Your service's traffic is steadily growing, latency has increased a bit but it's within reason. One day you launch a new customer and the latency jumps through the roof causing an outage. What happened? You hit the knee.

Utilisation vs Latency

Utilisation increases cause exponential latency increases

When shopping in a supermarket we're used to seeing queues suddenly appear, where just a few minutes before people were passing straight through the checkouts. The exact same happens with production services as traffic ebbs and flows. Both these systems fall under queuing theory, whether it be a physical queue or a kernel network buffer.

Let's say that you can handle 10 requests per second one at a time, with each request taking 100ms to process. If you have on average one request per second coming in, then almost always there will be no other requests in progress and thus each request will usually only take 100ms. As the service gets busier there's a good chance that another request is being processed, so it'll need to queue up and and take 200ms sometimes. As it nears 10 requests per second, having to queue up behind several other requests is the norm and beyond that the queue will grow indefinitely!

This isn't a linear growth in response time. Similar to the Birthday Paradox, the more timeslots that are already taken the higher the chance that a request will bump into another request. The graph above shows how this grows with increased utilisation. The knee is the inflection point on the right, and that's what you usually want to avoid.

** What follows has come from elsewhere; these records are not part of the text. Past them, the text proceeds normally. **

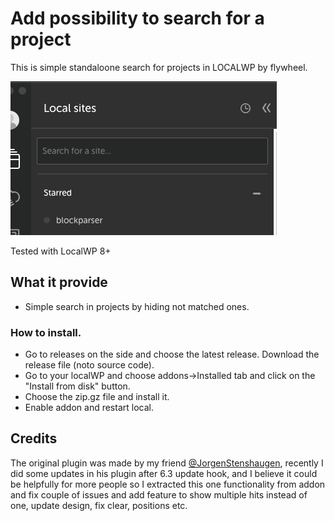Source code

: # Add possibility to search for a project

This is simple standaloone search for projects in LOCALWP by flywheel.

![Alt text](/readme/image-1.png)

Tested with LocalWP 8+

## What it provide
- Simple search in projects by hiding not matched ones.

### How to install.

- Go to releases on the side and choose the latest release. Download the release file (noto source code).
- Go to your localWP and choose addons->Installed tab and click on the "Install from disk" button.
- Choose the zip.gz file and install it.
- Enable addon and restart local.

## Credits
The original plugin was made by my friend [@JorgenStenshaugen](https://github.com/JorgenStenshaugen), recently I did some updates in his plugin after 6.3 update hook, and I believe it could be helpfully for more people so I extracted this one functionality from addon and fix couple of issues and add feature to show multiple hits instead of one, update design, fix clear, positions etc.
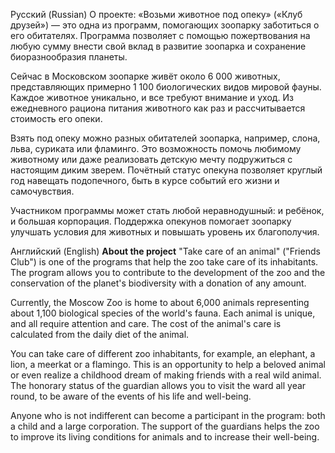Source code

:Русский (Russian)
О проекте:
«Возьми животное под опеку» («Клуб друзей») — это одна из программ, помогающих зоопарку заботиться о его обитателях. Программа позволяет с помощью пожертвования на любую сумму внести свой вклад в развитие зоопарка и сохранение биоразнообразия планеты.

Сейчас в Московском зоопарке живёт около 6 000 животных, представляющих примерно 1 100 биологических видов мировой фауны. Каждое животное уникально, и все требуют внимание и уход. Из ежедневного рациона питания животного как раз и рассчитывается стоимость его опеки.

Взять под опеку можно разных обитателей зоопарка, например, слона, льва, суриката или фламинго. Это возможность помочь любимому животному или даже реализовать детскую мечту подружиться с настоящим диким зверем. Почётный статус опекуна позволяет круглый год навещать подопечного, быть в курсе событий его жизни и самочувствия.

Участником программы может стать любой неравнодушный: и ребёнок, и большая корпорация. Поддержка опекунов помогает зоопарку улучшать условия для животных и повышать уровень их благополучия.

Английский (English)
<b>About the project</b>
"Take care of an animal" ("Friends Club") is one of the programs that help the zoo take care of its inhabitants. The program allows you to contribute to the development of the zoo and the conservation of the planet's biodiversity with a donation of any amount.

Currently, the Moscow Zoo is home to about 6,000 animals representing about 1,100 biological species of the world's fauna. Each animal is unique, and all require attention and care. The cost of the animal's care is calculated from the daily diet of the animal.

You can take care of different zoo inhabitants, for example, an elephant, a lion, a meerkat or a flamingo. This is an opportunity to help a beloved animal or even realize a childhood dream of making friends with a real wild animal. The honorary status of the guardian allows you to visit the ward all year round, to be aware of the events of his life and well-being.

Anyone who is not indifferent can become a participant in the program: both a child and a large corporation. The support of the guardians helps the zoo to improve its living conditions for animals and to increase their well-being.
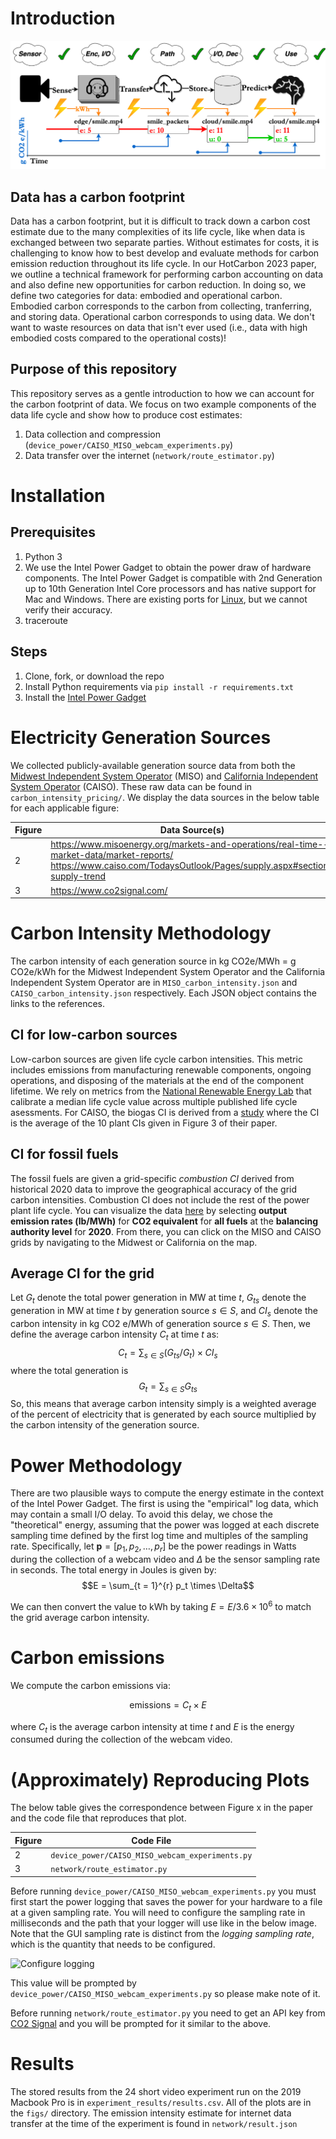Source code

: # Introduction
![Screenshot](figs/teaser_fig.png)
## Data has a carbon footprint
Data has a carbon footprint, but it is difficult to track down a carbon cost estimate due to the many complexities of its life cycle, like when data is exchanged between two separate parties. Without estimates for costs, it is challenging to know how to best develop and evaluate methods for carbon emission reduction throughout its life cycle. In our HotCarbon 2023 paper, we outline a technical framework for performing carbon accounting on data and also define new opportunities for carbon reduction. In doing so, we define two categories for data: embodied and operational carbon. Embodied carbon corresponds to the carbon from collecting, tranferring, and storing data. Operational carbon corresponds to using data. We don't want to waste resources on data that isn't ever used (i.e., data with high embodied costs compared to the operational costs)!   

## Purpose of this repository
This repository serves as a gentle introduction to how we can account for the carbon footprint of data. We focus on two example components of the data life cycle and show how to produce cost estimates: 
1. Data collection and compression (`device_power/CAISO_MISO_webcam_experiments.py`)
2. Data transfer over the internet (`network/route_estimator.py`)

# Installation
## Prerequisites
1. Python 3
2. We use the Intel Power Gadget to obtain the power draw of hardware components. The Intel Power Gadget is compatible with 2nd Generation up to 10th Generation Intel Core processors and has native support for Mac and Windows. There are existing ports for [Linux](https://github.com/vitillo/power_gadget), but we cannot verify their accuracy. 
3. traceroute 

## Steps
1. Clone, fork, or download the repo
2. Install Python requirements via `pip install -r requirements.txt`
3. Install the [Intel Power Gadget](https://www.intel.com/content/www/us/en/developer/articles/tool/power-gadget.html)

# Electricity Generation Sources
We collected publicly-available generation source data from both the [Midwest Independent System Operator](https://www.misoenergy.org/) (MISO) and [California Independent System Operator](https://www.caiso.com/Pages/default.aspx)
(CAISO). These raw data can be found in `carbon_intensity_pricing/`. We display the data sources in the below table for each applicable figure:

Figure        | Data Source(s)
------------- | -------------
2             | https://www.misoenergy.org/markets-and-operations/real-time--market-data/market-reports/ https://www.caiso.com/TodaysOutlook/Pages/supply.aspx#section-supply-trend
3             | https://www.co2signal.com/


# Carbon Intensity Methodology
The carbon intensity of each generation source in kg CO2e/MWh = g CO2e/kWh for the Midwest Independent System Operator and the California Independent System Operator are in `MISO_carbon_intensity.json` and `CAISO_carbon_intensity.json` respectively. Each JSON object contains the links to the references.

## CI for low-carbon sources
Low-carbon sources are given life cycle carbon intensities. This metric includes emissions from manufacturing renewable components, ongoing operations, and disposing of the materials at the end of the component lifetime. We rely on metrics from the [National Renewable Energy Lab](https://www.nrel.gov/docs/fy21osti/80580.pdf) that calibrate a median life cycle value across multiple published life cycle asessments. For CAISO, the biogas CI is derived from a [study](https://onlinelibrary.wiley.com/doi/full/10.1002/elsc.201000073?casa_token=XonEKx8AkwgAAAAA%3APwu3O6k_tPFVCgStvsOudMk-JuxklWwq4WewR1xNd5KG2bQb2M6jldvV6NSDsf6saQm_DsINDgXXeuU) where the CI is the average of the 10 plant CIs given in Figure 3 of their paper. 

## CI for fossil fuels
The fossil fuels are given a grid-specific *combustion CI* derived from historical 2020 data to improve the geographical accuracy of the grid carbon intensities. Combustion CI does not include the rest of the power plant life cycle. You can visualize the data [here](https://www.epa.gov/egrid/data-explorer) by selecting **output emission rates (lb/MWh)** for **CO2 equivalent** for **all fuels** at the **balancing authority level** for **2020**. From there, you can click on the MISO and CAISO grids by navigating to the Midwest or California on the map. 

## Average CI for the grid
Let $G_t$ denote the total power generation in MW at time $t$, $G_{ts}$ denote the generation in MW at time $t$ by generation source $s \in S$, and $CI_s$ denote the carbon intensity in kg CO2 e/MWh of generation source $s \in S$. Then, we define the average carbon intensity $C_t$ at time $t$ as: 
$$C_t = \sum_{s \in S} (G_{ts} / {G_t}) \times CI_s$$
where the total generation is
$$G_{t} = \sum_{s \in S} G_{ts}$$
So, this means that average carbon intensity simply is a weighted average of the percent of electricity that is generated by each source multiplied by the carbon intensity of the generation source.

# Power Methodology
There are two plausible ways to compute the energy estimate in the context of the Intel Power Gadget. The first is using the "empirical" log data, which may contain a small I/O delay. To avoid this delay, we chose the "theoretical" energy, assuming that the power was logged at each discrete sampling time defined by the first log time and multiples of the sampling rate. Specifically, let $\mathbf{p} = [p_1, p_2, \ldots, p_r]$ be the power readings in Watts during the collection of a webcam video and $\Delta$ be the sensor sampling rate in seconds. The total energy in Joules is given by:
$$E = \sum_{t = 1}^{r} p_t \times \Delta$$

We can then convert the value to kWh by taking $E = E / 3.6 \times 10^6$ to match the grid average carbon intensity.  

# Carbon emissions
We compute the carbon emissions via:

$$\mathrm{emissions} = C_t \times E$$

where $C_t$ is the average carbon intensity at time $t$ and $E$ is the energy consumed during the collection of the webcam video.


# (Approximately) Reproducing Plots
The below table gives the correspondence between Figure x in the paper and the code file that reproduces that plot. 

Figure        | Code File
------------- | -------------
2             | `device_power/CAISO_MISO_webcam_experiments.py`
3             | `network/route_estimator.py`

Before running `device_power/CAISO_MISO_webcam_experiments.py` you must first start the power logging that saves the power for your hardware to a file at a given sampling rate. You will need to configure the sampling rate in milliseconds and the path that your logger will use like in the below image. Note that the GUI sampling rate is distinct from the *logging sampling rate*, which is the quantity that needs to be configured.

![Configure logging](https://www.intel.com/content/dam/develop/external/us/en/images/options-184535.png)

This value will be prompted by `device_power/CAISO_MISO_webcam_experiments.py` so please make note of it.

Before running `network/route_estimator.py` you need to get an API key from [CO2 Signal](https://www.co2signal.com/) and you will be prompted for it similar to the above. 

# Results
The stored results from the 24 short video experiment run on the 2019 Macbook Pro is in `experiment_results/results.csv`. All of the plots are in the `figs/` directory. The emission intensity estimate for internet data transfer at the time of the experiment is found in `network/result.json` 












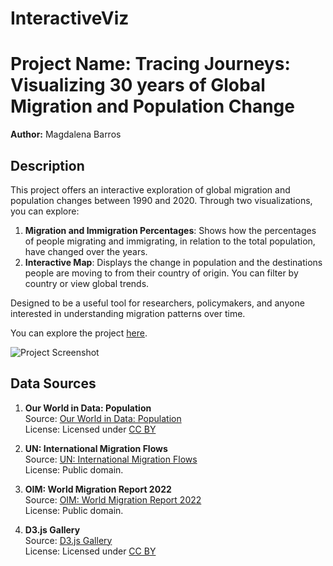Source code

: # InteractiveViz
# Project Name: Tracing Journeys: Visualizing 30 years of Global Migration and Population Change

**Author:** Magdalena Barros

## Description

This project offers an interactive exploration of global migration and population changes between 1990 and 2020. Through two visualizations, you can explore:

1. **Migration and Immigration Percentages**: Shows how the percentages of people migrating and immigrating, in relation to the total population, have changed over the years.
2. **Interactive Map**: Displays the change in population and the destinations people are moving to from their country of origin. You can filter by country or view global trends.

Designed to be a useful tool for researchers, policymakers, and anyone interested in understanding migration patterns over time.

You can explore the project [here](https://mmbarrosmigrationviz.netlify.app/).


![Project Screenshot](/Users/magdalenabarros/InteractiveViz/www/mapviz.png)  

## Data Sources

1. **Our World in Data: Population**  
   Source: [Our World in Data: Population](https://ourworldindata.org/grapher/population?tab=map&time=1885)  
   License: Licensed under [CC BY](https://creativecommons.org/licenses/by/4.0/)

2. **UN: International Migration Flows**  
   Source: [UN: International Migration Flows](https://www.un.org/development/desa/pd/data/international-migration-flows)  
   License: Public domain.

3. **OIM: World Migration Report 2022**  
   Source: [OIM: World Migration Report 2022](https://worldmigrationreport.iom.int/wmr-2022-interactive/)  
   License: Public domain.

4. **D3.js Gallery**  
   Source: [D3.js Gallery](https://observablehq.com/@d3/gallery?utm_source=d3js-org&utm_medium=hero&utm_campaign=try-observablebodybody)  
   License: Licensed under [CC BY](https://creativecommons.org/licenses/by/4.0/)
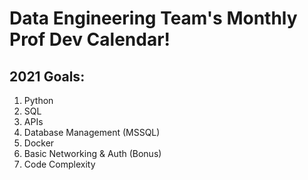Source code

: # Data Engineering Team's Monthly Prof Dev Calendar!

## 2021 Goals:

1. Python
2. SQL
3. APIs
4. Database Management (MSSQL)
5. Docker
6. Basic Networking & Auth (Bonus)
7. Code Complexity
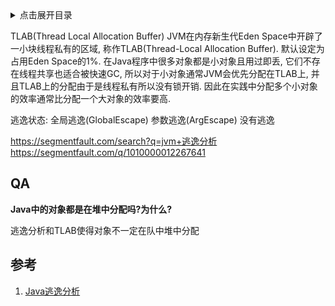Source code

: <details>
<summary>点击展开目录</summary>
<!-- TOC -->

- [QA](#qa)
- [参考](#参考)

<!-- /TOC -->
</details>

TLAB(Thread Local Allocation Buffer)
JVM在内存新生代Eden Space中开辟了一小块线程私有的区域, 称作TLAB(Thread-Local Allocation Buffer). 
默认设定为占用Eden Space的1%. 在Java程序中很多对象都是小对象且用过即丢, 它们不存在线程共享也适合被快速GC, 所以对于小对象通常JVM会优先分配在TLAB上, 并且TLAB上的分配由于是线程私有所以没有锁开销. 因此在实践中分配多个小对象的效率通常比分配一个大对象的效率要高.

逃逸状态:
全局逃逸(GlobalEscape)
参数逃逸(ArgEscape)
没有逃逸

https://segmentfault.com/search?q=jvm+逃逸分析
https://segmentfault.com/q/1010000012267641

## QA

**Java中的对象都是在堆中分配吗?为什么?**

逃逸分析和TLAB使得对象不一定在队中堆中分配


## 参考

1. [Java逃逸分析](https://segmentfault.com/a/1190000019480095)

For a very low latency system you may choose to operate on the left of the graph, spending money on machines to improve performance. Conversely if you can accept high latency then you might elect to run past the knee, saving money but needing safety measures like graceful degradation and load shedding to avoid a complete overload.

All this is just the implications of queuing theory. With a queue of requests building up other problems may arise, such as increased lock contention or the request handling part of your application being O(n2) in the number of pending requests.


When doing provisioning and capacity planning, it's convenient to pretend that everything is linear. If you ever see a 10% increase in traffic result in much more than a 10% increase in latency though, you're approaching the knee. Be wary in that case, as the next launch or machine failure could tip you over past the knee.